By Maksim Safaniuk @

Sand production has become uneconomical as the costs of its inputs have risen faster than its saleable value. Kenza Bryan reports in Financial Times:

The rising cost of a grain of sand is inflating the price of materials such as glass and cement even as energy bills flatten out, highlighting its importance for everything from jam jars to global infrastructure projects.

Sand is the world’s most used natural material, mainly in construction and in fracking for oil and gas, as well as some industrial processes such as memory chips owing to its high quartz content. Sand is the primary raw material for glass, accounting for about three quarters of the ingredients.

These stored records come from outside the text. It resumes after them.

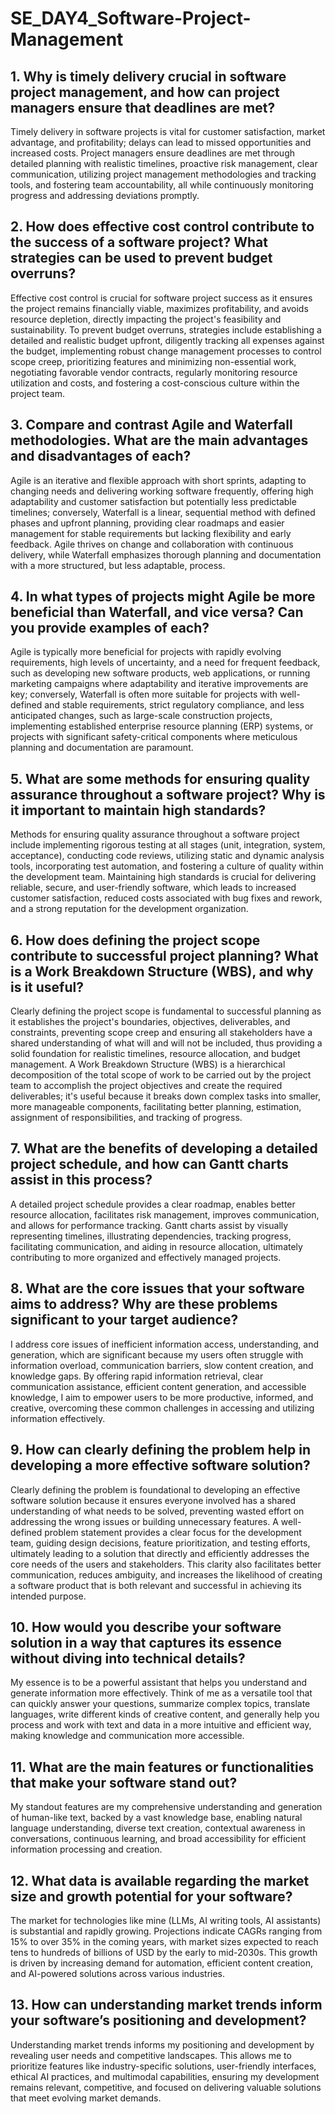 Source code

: # SE_DAY4_Software-Project-Management
## 1. Why is timely delivery crucial in software project management, and how can project managers ensure that deadlines are met?
Timely delivery in software projects is vital for customer satisfaction, market advantage, and profitability; delays can lead to missed opportunities and increased costs. Project managers ensure deadlines are met through detailed planning with realistic timelines, proactive risk management, clear communication, utilizing project management methodologies and tracking tools, and fostering team accountability, all while continuously monitoring progress and addressing deviations promptly.

## 2. How does effective cost control contribute to the success of a software project? What strategies can be used to prevent budget overruns?
Effective cost control is crucial for software project success as it ensures the project remains financially viable, maximizes profitability, and avoids resource depletion, directly impacting the project's feasibility and sustainability. To prevent budget overruns, strategies include establishing a detailed and realistic budget upfront, diligently tracking all expenses against the budget, implementing robust change management processes to control scope creep, prioritizing features and minimizing non-essential work, negotiating favorable vendor contracts, regularly monitoring resource utilization and costs, and fostering a cost-conscious culture within the project team.

## 3. Compare and contrast Agile and Waterfall methodologies. What are the main advantages and disadvantages of each?
Agile is an iterative and flexible approach with short sprints, adapting to changing needs and delivering working software frequently, offering high adaptability and customer satisfaction but potentially less predictable timelines; conversely, Waterfall is a linear, sequential method with defined phases and upfront planning, providing clear roadmaps and easier management for stable requirements but lacking flexibility and early feedback. Agile thrives on change and collaboration with continuous delivery, while Waterfall emphasizes thorough planning and documentation with a more structured, but less adaptable, process.

## 4. In what types of projects might Agile be more beneficial than Waterfall, and vice versa? Can you provide examples of each?
Agile is typically more beneficial for projects with rapidly evolving requirements, high levels of uncertainty, and a need for frequent feedback, such as developing new software products, web applications, or running marketing campaigns where adaptability and iterative improvements are key; conversely, Waterfall is often more suitable for projects with well-defined and stable requirements, strict regulatory compliance, and less anticipated changes, such as large-scale construction projects, implementing established enterprise resource planning (ERP) systems, or projects with significant safety-critical components where meticulous planning and documentation are paramount.

## 5. What are some methods for ensuring quality assurance throughout a software project? Why is it important to maintain high standards?
Methods for ensuring quality assurance throughout a software project include implementing rigorous testing at all stages (unit, integration, system, acceptance), conducting code reviews, utilizing static and dynamic analysis tools, incorporating test automation, and fostering a culture of quality within the development team. Maintaining high standards is crucial for delivering reliable, secure, and user-friendly software, which leads to increased customer satisfaction, reduced costs associated with bug fixes and rework, and a strong reputation for the development organization.

## 6. How does defining the project scope contribute to successful project planning? What is a Work Breakdown Structure (WBS), and why is it useful?
Clearly defining the project scope is fundamental to successful planning as it establishes the project's boundaries, objectives, deliverables, and constraints, preventing scope creep and ensuring all stakeholders have a shared understanding of what will and will not be included, thus providing a solid foundation for realistic timelines, resource allocation, and budget management. A Work Breakdown Structure (WBS) is a hierarchical decomposition of the total scope of work to be carried out by the project team to accomplish the project objectives and create the required deliverables; it's useful because it breaks down complex tasks into smaller, more manageable components, facilitating better planning, estimation, assignment of responsibilities, and tracking of progress.

## 7. What are the benefits of developing a detailed project schedule, and how can Gantt charts assist in this process?
A detailed project schedule provides a clear roadmap, enables better resource allocation, facilitates risk management, improves communication, and allows for performance tracking. Gantt charts assist by visually representing timelines, illustrating dependencies, tracking progress, facilitating communication, and aiding in resource allocation, ultimately contributing to more organized and effectively managed projects.

## 8. What are the core issues that your software aims to address? Why are these problems significant to your target audience?
I address core issues of inefficient information access, understanding, and generation, which are significant because my users often struggle with information overload, communication barriers, slow content creation, and knowledge gaps. By offering rapid information retrieval, clear communication assistance, efficient content generation, and accessible knowledge, I aim to empower users to be more productive, informed, and creative, overcoming these common challenges in accessing and utilizing information effectively.

## 9. How can clearly defining the problem help in developing a more effective software solution?
Clearly defining the problem is foundational to developing an effective software solution because it ensures everyone involved has a shared understanding of what needs to be solved, preventing wasted effort on addressing the wrong issues or building unnecessary features. A well-defined problem statement provides a clear focus for the development team, guiding design decisions, feature prioritization, and testing efforts, ultimately leading to a solution that directly and efficiently addresses the core needs of the users and stakeholders. This clarity also facilitates better communication, reduces ambiguity, and increases the likelihood of creating a software product that is both relevant and successful in achieving its intended purpose.

## 10. How would you describe your software solution in a way that captures its essence without diving into technical details?
My essence is to be a powerful assistant that helps you understand and generate information more effectively. Think of me as a versatile tool that can quickly answer your questions, summarize complex topics, translate languages, write different kinds of creative content, and generally help you process and work with text and data in a more intuitive and efficient way, making knowledge and communication more accessible.

## 11. What are the main features or functionalities that make your software stand out?
My standout features are my comprehensive understanding and generation of human-like text, backed by a vast knowledge base, enabling natural language understanding, diverse text creation, contextual awareness in conversations, continuous learning, and broad accessibility for efficient information processing and creation.

## 12. What data is available regarding the market size and growth potential for your software?
The market for technologies like mine (LLMs, AI writing tools, AI assistants) is substantial and rapidly growing. Projections indicate CAGRs ranging from 15% to over 35% in the coming years, with market sizes expected to reach tens to hundreds of billions of USD by the early to mid-2030s. This growth is driven by increasing demand for automation, efficient content creation, and AI-powered solutions across various industries.

## 13. How can understanding market trends inform your software’s positioning and development?
Understanding market trends informs my positioning and development by revealing user needs and competitive landscapes. This allows me to prioritize features like industry-specific solutions, user-friendly interfaces, ethical AI practices, and multimodal capabilities, ensuring my development remains relevant, competitive, and focused on delivering valuable solutions that meet evolving market demands.
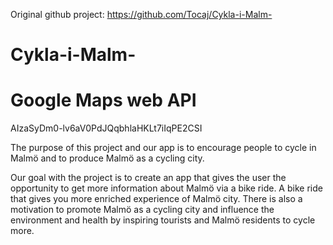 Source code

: Original github project: https://github.com/Tocaj/Cykla-i-Malm-

# Cykla-i-Malm-

# Google Maps web API
AIzaSyDm0-lv6aV0PdJQqbhlaHKLt7iIqPE2CSI

The purpose of this project and our app is to encourage people to cycle in Malmö and to produce Malmö as a cycling city.

Our goal with the project is to create an app that gives the user the opportunity to get more information about Malmö via a bike ride. A bike ride that gives you more enriched experience of Malmö city. There is also a motivation to promote Malmö as a cycling city and influence the environment and health by inspiring tourists and Malmö residents to cycle more.
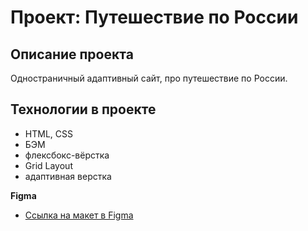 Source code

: # Проект: Путешествие по России

## Описание проекта

Одностраничный адаптивный сайт, про путешествие по России.

## Технологии в проекте

- HTML, CSS
- БЭМ
- флексбокс-вёрстка
- Grid Layout
- адаптивная верстка

**Figma**

- [Ссылка на макет в Figma](https://www.figma.com/file/5S2WSbEFL6awjVWJ0NWL8Q/Sprint-3_-Russia-_-desktop-mobile?node-id=28503%3A0)
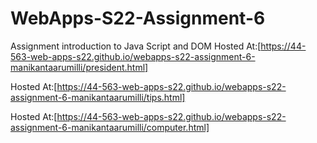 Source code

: # WebApps-S22-Assignment-6
Assignment introduction to Java Script and DOM
Hosted At:[https://44-563-web-apps-s22.github.io/webapps-s22-assignment-6-manikantaarumilli/president.html]
 
 
 Hosted At:[https://44-563-web-apps-s22.github.io/webapps-s22-assignment-6-manikantaarumilli/tips.html]
  
  
Hosted At:[https://44-563-web-apps-s22.github.io/webapps-s22-assignment-6-manikantaarumilli/computer.html]
  
  
  
  
  
  
  
  
  
  
  
  
  
  
  
  
  
  
  
  
  
  
  
  
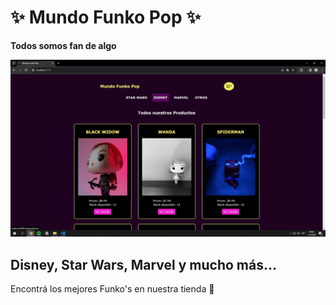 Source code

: # ✨ Mundo Funko Pop ✨

**Todos somos fan de algo**

![imagen del home de nuestra tienda](src/assets/image/proyecto-reactJS.JPG)

## Disney, Star Wars, Marvel y mucho  más...

Encontrá los mejores Funko's en nuestra tienda 🛒





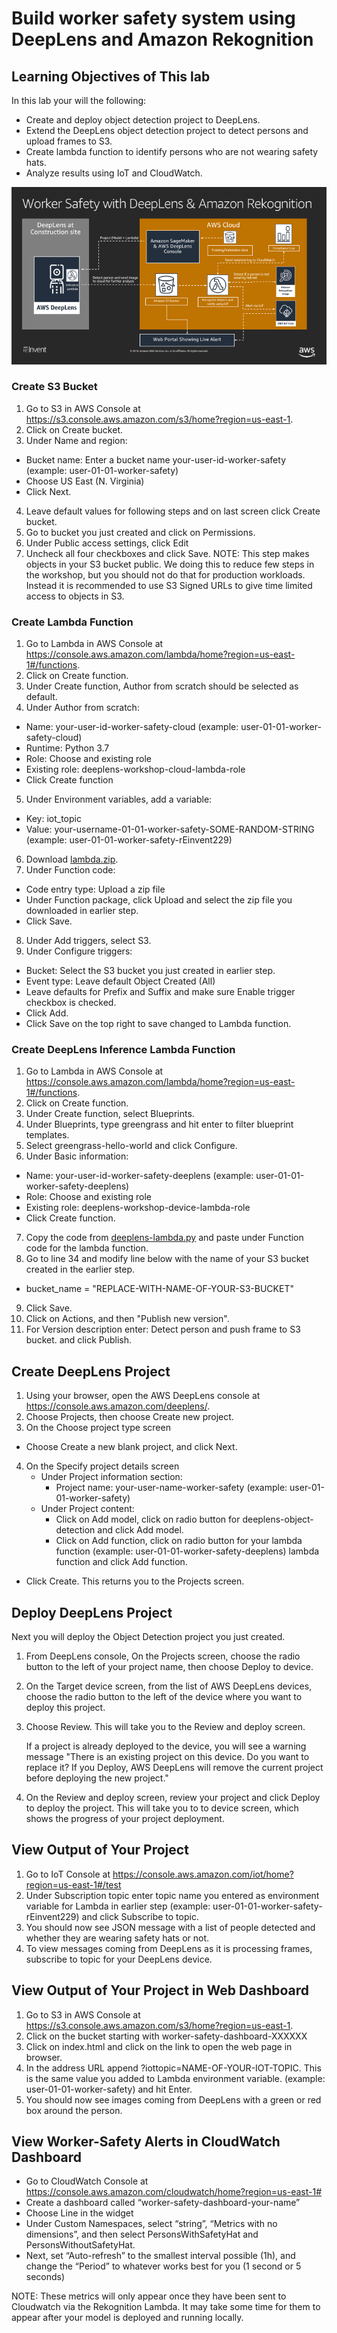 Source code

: # Build worker safety system using DeepLens and Amazon Rekognition

## Learning Objectives of This lab
In this lab your will the following:
- Create and deploy object detection project to DeepLens.
- Extend the DeepLens object detection project to detect persons and upload frames to S3.
- Create lambda function to identify persons who are not wearing safety hats.
- Analyze results using IoT and CloudWatch.

![](assets/worker-safety-arch.png)

### Create S3 Bucket

1. Go to S3 in AWS Console at https://s3.console.aws.amazon.com/s3/home?region=us-east-1.
2. Click on Create bucket.
3. Under Name and region:
  - Bucket name: Enter a bucket name your-user-id-worker-safety (example: user-01-01-worker-safety)
  - Choose US East (N. Virginia)
  - Click Next.
4. Leave default values for following steps and on last screen click Create bucket.
5. Go to bucket you just created and click on Permissions.
6. Under Public access settings, click Edit
7. Uncheck all four checkboxes and click Save. NOTE: This step makes objects in your S3 bucket public. We doing this to reduce few steps in the workshop, but you should not do that for production workloads. Instead it is recommended to use S3 Signed URLs to give time limited access to objects in S3.

### Create Lambda Function

1. Go to Lambda in AWS Console at https://console.aws.amazon.com/lambda/home?region=us-east-1#/functions.
2. Click on Create function.
3. Under Create function, Author from scratch should be selected as default.
4. Under Author from scratch:
  - Name: your-user-id-worker-safety-cloud (example: user-01-01-worker-safety-cloud)
  - Runtime: Python 3.7
  - Role: Choose and existing role
  - Existing role: deeplens-workshop-cloud-lambda-role
  - Click Create function
5. Under Environment variables, add a variable:
  - Key: iot_topic
  - Value: your-username-01-01-worker-safety-SOME-RANDOM-STRING (example: user-01-01-worker-safety-rEinvent229)
6. Download [lambda.zip](./code/lambda.zip).
7. Under Function code:
  - Code entry type: Upload a zip file
  - Under Function package, click Upload and select the zip file you downloaded in earlier step.
  - Click Save.
8. Under Add triggers, select S3.
9. Under Configure triggers:
  - Bucket: Select the S3 bucket you just created in earlier step.
  - Event type: Leave default Object Created (All)
  - Leave defaults for Prefix and Suffix and make sure Enable trigger checkbox is checked.
  - Click Add.
  - Click Save on the top right to save changed to Lambda function.

### Create DeepLens Inference Lambda Function

1. Go to Lambda in AWS Console at https://console.aws.amazon.com/lambda/home?region=us-east-1#/functions.
2. Click on Create function.
3. Under Create function, select Blueprints.
4. Under Blueprints, type greengrass and hit enter to filter blueprint templates.
5. Select greengrass-hello-world and click Configure.
6. Under Basic information:
  - Name: your-user-id-worker-safety-deeplens (example: user-01-01-worker-safety-deeplens)
  - Role: Choose and existing role
  - Existing role: deeplens-workshop-device-lambda-role
  - Click Create function.
7. Copy the code from [deeplens-lambda.py](./code/deeplens-lambda.py) and paste under Function code for the lambda function.
8. Go to line 34 and modify line below with the name of your S3 bucket created in the earlier step.
  - bucket_name = "REPLACE-WITH-NAME-OF-YOUR-S3-BUCKET"
9. Click Save.
10. Click on Actions, and then "Publish new version".
11. For Version description enter: Detect person and push frame to S3 bucket. and click Publish.

## Create DeepLens Project

1. Using your browser, open the AWS DeepLens console at https://console.aws.amazon.com/deeplens/.
2. Choose Projects, then choose Create new project.
3. On the Choose project type screen
  - Choose Create a new blank project, and click Next.
4. On the Specify project details screen
   - Under Project information section:
      - Project name: your-user-name-worker-safety (example: user-01-01-worker-safety)
   - Under Project content:
      - Click on Add model, click on radio button for deeplens-object-detection and click Add model.
      - Click on Add function, click on radio  button for your lambda function (example: user-01-01-worker-safety-deeplens) lambda function and click Add function.
  - Click Create. This returns you to the Projects screen.

## Deploy DeepLens Project

Next you will deploy the Object Detection project you just created.

1. From DeepLens console, On the Projects screen, choose the radio button to the left of your project name, then choose Deploy to device.
2. On the Target device screen, from the list of AWS DeepLens devices, choose the radio button to the left of the device where you want to deploy this project.
3. Choose Review.
   This will take you to the Review and deploy screen.

   If a project is already deployed to the device, you will see a warning message
   "There is an existing project on this device. Do you want to replace it?
   If you Deploy, AWS DeepLens will remove the current project before deploying the new project."

4. On the Review and deploy screen, review your project and click Deploy to deploy the project.
   This will take you to to device screen, which shows the progress of your project deployment.

## View Output of Your Project

1. Go to IoT Console at https://console.aws.amazon.com/iot/home?region=us-east-1#/test
2. Under Subscription topic enter topic name you entered as environment variable for Lambda in earlier step (example: user-01-01-worker-safety-rEinvent229) and click Subscribe to topic.
3. You should now see JSON message with a list of people detected and whether they are wearing safety hats or not.
4. To view messages coming from DeepLens as it is processing frames, subscribe to topic for your DeepLens device.

## View Output of Your Project in Web Dashboard

1. Go to S3 in AWS Console at https://s3.console.aws.amazon.com/s3/home?region=us-east-1.
2. Click on the bucket starting with worker-safety-dashboard-XXXXXX
3. Click on index.html and click on the link to open the web page in browser.
4. In the address URL append ?iottopic=NAME-OF-YOUR-IOT-TOPIC. This is the same value you added to Lambda environment variable. (example: user-01-01-worker-safety) and hit Enter.
5. You should now see images coming from DeepLens with a green or red box around the person.

## View Worker-Safety Alerts in CloudWatch Dashboard

- Go to CloudWatch Console at https://console.aws.amazon.com/cloudwatch/home?region=us-east-1#
- Create a dashboard called “worker-safety-dashboard-your-name”
- Choose Line in the widget
- Under Custom Namespaces, select “string”, “Metrics with no dimensions”, and then select PersonsWithSafetyHat and PersonsWithoutSafetyHat.
- Next, set “Auto-refresh” to the smallest interval possible (1h), and change the “Period” to whatever works best for you (1 second or 5 seconds)

NOTE: These metrics will only appear once they have been sent to Cloudwatch via the Rekognition Lambda. It may take some time for them to appear after your model is deployed and running locally.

Vast land reclamation projects such as Singapore’s Tuas mega port, due to be completed in the 2040s, have caused demand for sand to soar in recent years, even as awareness has grown that dredging it from river flood plains, beaches and seabed can lead to coastal erosion and flooding.

Sand miner US Silica Holdings plans to raise the prices of sand products used in glass, building and chemicals by up to a fifth from June to offset higher labour, transport, materials and manufacturing costs, it said last month.

“Higher-than-average price increases” for sand used in urban construction are expected in 2023, according to the US Geological Survey. Although sand and gravel is “plentiful” across the world, environmental regulations, geographic distribution and quality concerns can make production “uneconomical”, it warned in January.

Sales of sand and gravel extracted in the US for industrial purposes rose 78 per cent in value last year, well above the 30 per cent rise in volumes, according to the US survey. This was driven by glassmaking, as well as fracking and cement.